Branton’s on-farm tests of liquid and dry inoculation also revealed a 20-bushel increase in soybean production on beans inoculated with a dry product he tested.
Currently Branton Farms is involved in the second year of a planting green experiment with American Farmland Trust, examining organic matter and cover crops and their part in N contribution to crop production, but Branton says they have compiled no hard data.
However, his experience planting corn directly into red clover allowed him to produce a crop for only 0.5 pounds of purchased N per bushel. Also, in 2020, a field of his corn planted green into a waist-high multi-species mixture yielded 209 bushels with only 0.76 pounds of purchased N per bushel.

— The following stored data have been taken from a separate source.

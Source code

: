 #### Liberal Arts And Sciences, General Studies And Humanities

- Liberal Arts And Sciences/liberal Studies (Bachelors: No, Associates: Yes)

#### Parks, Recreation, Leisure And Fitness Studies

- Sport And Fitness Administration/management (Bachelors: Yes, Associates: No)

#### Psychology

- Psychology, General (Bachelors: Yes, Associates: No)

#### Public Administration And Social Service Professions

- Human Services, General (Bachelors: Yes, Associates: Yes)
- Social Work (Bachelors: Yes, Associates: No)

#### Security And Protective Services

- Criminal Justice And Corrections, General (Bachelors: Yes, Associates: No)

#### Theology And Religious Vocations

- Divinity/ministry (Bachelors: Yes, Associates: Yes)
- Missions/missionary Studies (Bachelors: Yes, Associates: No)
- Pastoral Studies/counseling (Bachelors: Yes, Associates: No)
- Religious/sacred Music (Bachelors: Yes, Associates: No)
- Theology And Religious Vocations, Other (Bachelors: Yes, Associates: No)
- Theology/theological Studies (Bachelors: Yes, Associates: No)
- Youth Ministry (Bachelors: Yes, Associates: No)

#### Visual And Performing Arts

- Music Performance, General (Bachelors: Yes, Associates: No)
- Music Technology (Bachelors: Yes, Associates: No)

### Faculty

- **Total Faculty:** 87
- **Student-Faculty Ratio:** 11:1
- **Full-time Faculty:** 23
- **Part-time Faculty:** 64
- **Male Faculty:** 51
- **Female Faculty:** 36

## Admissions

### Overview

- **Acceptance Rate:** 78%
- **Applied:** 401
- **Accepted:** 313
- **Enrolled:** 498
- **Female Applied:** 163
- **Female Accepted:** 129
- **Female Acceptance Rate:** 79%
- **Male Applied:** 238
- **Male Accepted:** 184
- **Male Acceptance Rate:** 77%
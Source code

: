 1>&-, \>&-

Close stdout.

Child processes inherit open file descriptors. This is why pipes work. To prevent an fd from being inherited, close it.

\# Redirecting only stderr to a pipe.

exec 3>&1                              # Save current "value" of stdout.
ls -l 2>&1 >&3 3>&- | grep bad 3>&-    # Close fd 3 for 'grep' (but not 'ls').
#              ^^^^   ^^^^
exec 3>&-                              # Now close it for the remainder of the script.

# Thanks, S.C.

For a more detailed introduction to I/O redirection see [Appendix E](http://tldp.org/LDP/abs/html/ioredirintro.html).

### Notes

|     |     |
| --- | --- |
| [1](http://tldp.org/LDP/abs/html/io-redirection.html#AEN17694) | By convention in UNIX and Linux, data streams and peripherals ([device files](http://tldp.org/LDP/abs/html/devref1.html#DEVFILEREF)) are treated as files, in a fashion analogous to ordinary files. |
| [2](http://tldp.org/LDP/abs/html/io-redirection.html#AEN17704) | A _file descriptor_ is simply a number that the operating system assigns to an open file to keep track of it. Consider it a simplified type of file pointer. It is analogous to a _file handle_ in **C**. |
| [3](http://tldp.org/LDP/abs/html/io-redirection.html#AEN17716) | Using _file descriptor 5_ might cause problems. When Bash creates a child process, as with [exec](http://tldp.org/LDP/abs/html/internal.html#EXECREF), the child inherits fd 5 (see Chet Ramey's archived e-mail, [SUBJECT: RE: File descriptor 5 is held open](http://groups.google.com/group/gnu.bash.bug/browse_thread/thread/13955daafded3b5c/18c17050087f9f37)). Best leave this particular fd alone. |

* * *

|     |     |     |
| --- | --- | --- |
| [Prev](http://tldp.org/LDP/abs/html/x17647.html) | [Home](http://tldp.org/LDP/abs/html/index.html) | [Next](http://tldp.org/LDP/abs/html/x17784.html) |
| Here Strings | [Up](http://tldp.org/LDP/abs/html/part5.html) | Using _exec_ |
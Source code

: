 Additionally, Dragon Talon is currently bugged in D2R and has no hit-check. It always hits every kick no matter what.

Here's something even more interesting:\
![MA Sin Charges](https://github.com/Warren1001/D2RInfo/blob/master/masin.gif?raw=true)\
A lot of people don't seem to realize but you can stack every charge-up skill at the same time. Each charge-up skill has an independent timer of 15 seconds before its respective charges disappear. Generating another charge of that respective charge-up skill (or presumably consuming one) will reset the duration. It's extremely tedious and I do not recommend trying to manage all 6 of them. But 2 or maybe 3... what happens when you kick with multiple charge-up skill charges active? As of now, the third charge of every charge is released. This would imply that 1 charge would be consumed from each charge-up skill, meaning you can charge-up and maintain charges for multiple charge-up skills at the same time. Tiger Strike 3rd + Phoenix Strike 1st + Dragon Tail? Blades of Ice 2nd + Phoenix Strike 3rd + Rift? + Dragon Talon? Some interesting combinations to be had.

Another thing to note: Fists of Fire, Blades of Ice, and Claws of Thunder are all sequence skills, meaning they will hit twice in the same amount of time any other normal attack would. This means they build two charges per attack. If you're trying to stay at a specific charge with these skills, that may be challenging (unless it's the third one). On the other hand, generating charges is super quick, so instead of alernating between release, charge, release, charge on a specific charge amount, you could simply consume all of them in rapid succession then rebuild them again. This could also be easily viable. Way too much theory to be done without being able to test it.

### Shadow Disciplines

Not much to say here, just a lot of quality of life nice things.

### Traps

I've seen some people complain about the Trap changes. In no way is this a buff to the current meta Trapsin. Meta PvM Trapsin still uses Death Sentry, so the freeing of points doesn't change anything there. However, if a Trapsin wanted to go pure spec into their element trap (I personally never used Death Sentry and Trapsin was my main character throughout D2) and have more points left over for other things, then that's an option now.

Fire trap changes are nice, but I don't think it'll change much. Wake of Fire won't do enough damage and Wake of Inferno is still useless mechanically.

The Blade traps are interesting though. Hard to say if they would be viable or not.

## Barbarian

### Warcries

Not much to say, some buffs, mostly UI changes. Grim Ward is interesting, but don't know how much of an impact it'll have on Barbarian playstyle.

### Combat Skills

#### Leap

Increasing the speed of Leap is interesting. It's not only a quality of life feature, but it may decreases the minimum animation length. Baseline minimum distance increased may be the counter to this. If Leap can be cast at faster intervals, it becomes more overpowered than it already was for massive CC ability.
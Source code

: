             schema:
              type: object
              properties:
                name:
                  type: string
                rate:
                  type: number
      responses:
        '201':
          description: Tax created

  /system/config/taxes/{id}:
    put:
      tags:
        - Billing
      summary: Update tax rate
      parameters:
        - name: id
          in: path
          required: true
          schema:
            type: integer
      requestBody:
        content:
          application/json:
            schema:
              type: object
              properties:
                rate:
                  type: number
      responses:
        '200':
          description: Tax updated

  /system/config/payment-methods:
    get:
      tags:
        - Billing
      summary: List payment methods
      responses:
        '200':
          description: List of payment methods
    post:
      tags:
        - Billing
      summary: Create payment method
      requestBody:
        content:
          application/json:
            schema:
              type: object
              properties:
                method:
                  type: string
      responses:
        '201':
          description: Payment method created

“I know from experience, there’s a symbiotic relationship between plant roots and the needs of the plant and the micro-biological players in the soil,” Branton explains. “Plants take sunlight, CO2 and water to make sugar, then send some of that sugar to the roots which exudes to feed bacteria, fungi, earthworms and arthropods. I call them the ‘herd,’ and they in turn produce what the plant needs through some form of communication.”
“Variable-rate has allowed us to cut pop-up fertilizer rates from 10-12 gallons per acre to 2.6 gallons per acre on our twin-row corn with little, if any, effect on yields…” – Donn Branton
The Branton’s use varying combinations of multi-species cover crops depending upon the season, including Austrian winter peas, buckwheat, cereal rye, clover, hairy vetch, oats, radishes, rapeseed, lentils and turnips. The mixes are drilled with a 40-foot Great Plains 4010 HD set on 7-inch rows and running independent no-till coulters up front.
“The drill boxes and a connected Valmar spreader are configured to separate overwintering cover crop species between next year’s corn rows and in-row non-overwintering species to make spring planting easier,” Branton explains.
“Chad is very interested in the cover-crop relationship to crop production and the more seminars and field days we attend, the more I realize the economical and environmental importance of the biological side of farming.”
Banking Benefits
When they began reducing tillage in their move to no-till, and subsequently strip-till, one of the first things the Brantons became aware of was increased earthworm activity.
“Suddenly there were a lot of worms,” Branton says. “Also, we noticed better water infiltration and fewer puddles after big rains. On one field prior to us renting it 27 years ago, there was a low place that would fill up every spring and hold water. The snow geese roosted there every year. Since we’ve strip-tilling, that ponding has dwindled, and the geese have been there only one year.”
In addition to the economic savings of less field time and diesel fuel burned from planting to harvest, Branton says the winter snow banks around his fields remain white, while those near adjacent farms and county roads are brown.
He’s also noticed runoff from his field tile arrays is crystal clear, much cleaner than random samples he pulls from nearby Black Creek.
“Our soil structure has steadily improved over the years as we quit beating up the soil,” he explains. “Now, with cover crops we’re seeing even more improvements to water infiltration, and we are sure to improve our organic matter content by keeping living roots growing year ’round.
“These are benefits that will become much more important as fewer people farm and more people view farmers in a critical light. We have to be more responsible with water and wind erosion and we have to continue to improve nutrient placement to prevent runoff. Strip-till, and now cover crops, can help us on both fronts.”